Sono questi indubbiamente gli anni del ritorno “teorico” alle origini, al concetto primordiale di Moto, di strada, di libertà. Ma con ancor meno dubbi sono i tempi in cui una tendenza fa presto a nascere e a interessare i colossi delle case motociclistiche mondiali. Senza entrare nel merito di chi abbia iniziato, oramai le grandi marche dedicano molta attenzione ed investono molti soldi sul settore café racer/scrambler. In altre parole il concetto di personalizzazione ha perso la sua essenza. Poco male! C’è sempre qualcosa di buono. Non bisogna per forza vedere il lato scuro delle cose.

Pensiamo alla Yamaha che da tempo ci ha abituati a collaborazioni con bike-maker privati per non perdere il passo coi tempi. Così un progetto come quello della Yamaha XSR700 ABSè in linea con queste idee. Ducati, però non ha certo bisogno di prendere lezioni da nessuno e la “Scrambler” nasce già nel '62. L’importatore americano dell’epoca ne fece espressa richiesta per soddisfare le esigenze nascenti oltre oceano.

A chi è rivolta

Anche se l’inaudita Kawasaki Ninja H2 ci ricorda che di strada ne è stata fatta, il target di Ducati Scrambler, oggi come allora, è sicuramente quello di chi si vuole divertire e parecchio.

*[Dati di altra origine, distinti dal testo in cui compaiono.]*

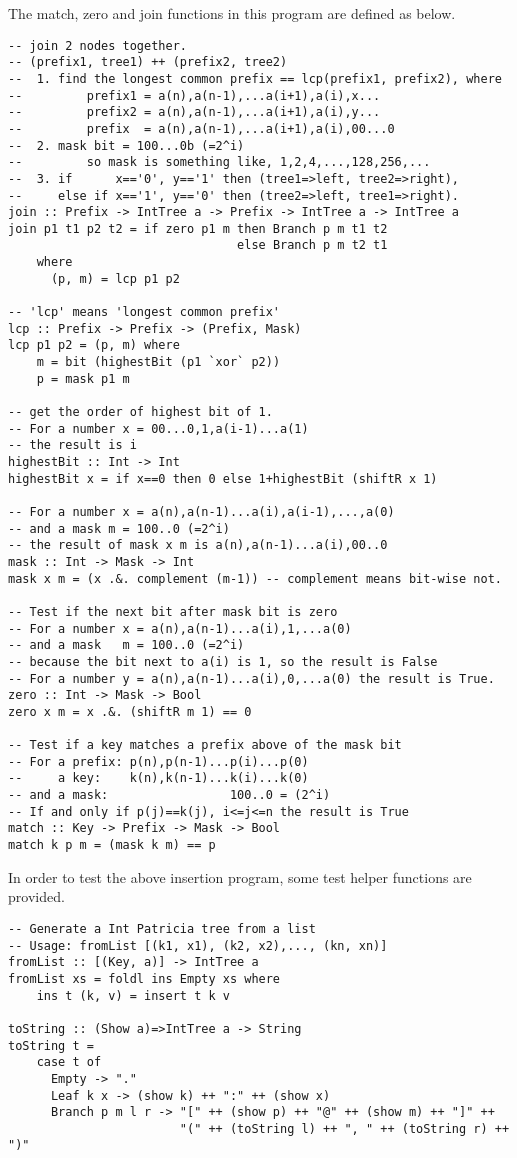 \documentclass{article}
\begin{document}
The match, zero and join functions in this program are defined as below.
\begin{lstlisting}
-- join 2 nodes together.
-- (prefix1, tree1) ++ (prefix2, tree2)
--  1. find the longest common prefix == lcp(prefix1, prefix2), where
--         prefix1 = a(n),a(n-1),...a(i+1),a(i),x...
--         prefix2 = a(n),a(n-1),...a(i+1),a(i),y...
--         prefix  = a(n),a(n-1),...a(i+1),a(i),00...0
--  2. mask bit = 100...0b (=2^i)
--         so mask is something like, 1,2,4,...,128,256,...
--  3. if      x=='0', y=='1' then (tree1=>left, tree2=>right), 
--     else if x=='1', y=='0' then (tree2=>left, tree1=>right).
join :: Prefix -> IntTree a -> Prefix -> IntTree a -> IntTree a
join p1 t1 p2 t2 = if zero p1 m then Branch p m t1 t2
                                else Branch p m t2 t1 
    where
      (p, m) = lcp p1 p2

-- 'lcp' means 'longest common prefix'
lcp :: Prefix -> Prefix -> (Prefix, Mask)
lcp p1 p2 = (p, m) where
    m = bit (highestBit (p1 `xor` p2))
    p = mask p1 m

-- get the order of highest bit of 1.
-- For a number x = 00...0,1,a(i-1)...a(1)
-- the result is i
highestBit :: Int -> Int
highestBit x = if x==0 then 0 else 1+highestBit (shiftR x 1)

-- For a number x = a(n),a(n-1)...a(i),a(i-1),...,a(0)
-- and a mask m = 100..0 (=2^i)
-- the result of mask x m is a(n),a(n-1)...a(i),00..0
mask :: Int -> Mask -> Int
mask x m = (x .&. complement (m-1)) -- complement means bit-wise not.

-- Test if the next bit after mask bit is zero
-- For a number x = a(n),a(n-1)...a(i),1,...a(0)
-- and a mask   m = 100..0 (=2^i)
-- because the bit next to a(i) is 1, so the result is False
-- For a number y = a(n),a(n-1)...a(i),0,...a(0) the result is True.
zero :: Int -> Mask -> Bool
zero x m = x .&. (shiftR m 1) == 0

-- Test if a key matches a prefix above of the mask bit
-- For a prefix: p(n),p(n-1)...p(i)...p(0)
--     a key:    k(n),k(n-1)...k(i)...k(0)
-- and a mask:                 100..0 = (2^i)
-- If and only if p(j)==k(j), i<=j<=n the result is True
match :: Key -> Prefix -> Mask -> Bool
match k p m = (mask k m) == p
\end{lstlisting}

In order to test the above insertion program, some test helper functions
are provided.

\begin{lstlisting}
-- Generate a Int Patricia tree from a list
-- Usage: fromList [(k1, x1), (k2, x2),..., (kn, xn)]
fromList :: [(Key, a)] -> IntTree a
fromList xs = foldl ins Empty xs where
    ins t (k, v) = insert t k v

toString :: (Show a)=>IntTree a -> String
toString t =
    case t of
      Empty -> "."
      Leaf k x -> (show k) ++ ":" ++ (show x)
      Branch p m l r -> "[" ++ (show p) ++ "@" ++ (show m) ++ "]" ++ 
                        "(" ++ (toString l) ++ ", " ++ (toString r) ++ ")"

\end{lstlisting}
\end{document}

Niente cavalli in eccesso e pochi fronzoli, nonostante le soluzioni tecnologiche all’avanguardia non manchino.

Giovani scapestrati o ragazzini attempati non sembrano distinguibili su una moto che è in grado di far sfoggio di sé nei circuiti cittadini o nelle mulattiere di campagna.

Il cuore e qualche dettaglio

La versione base si chiama Icon, ma ce ne sono altre 3, la Urban Enduro, la Full Throttle e la Classic. Inutile spiegarle, i nomi dicono da soli dicono già tanto.

Il motore è a due cilindri e deriva da quello della Monster 796. A V con angolo di 90°, alesaggio e corsa rispettivamente di 88 mm e 66 mm. L’iniezione è elettronica con i due iniettori posti al di sotto della farfalla. Interessante come gli alberi a camme siano stati progettati e costruiti ad hoc per ottenere linearità e rotondità nell’erogazione.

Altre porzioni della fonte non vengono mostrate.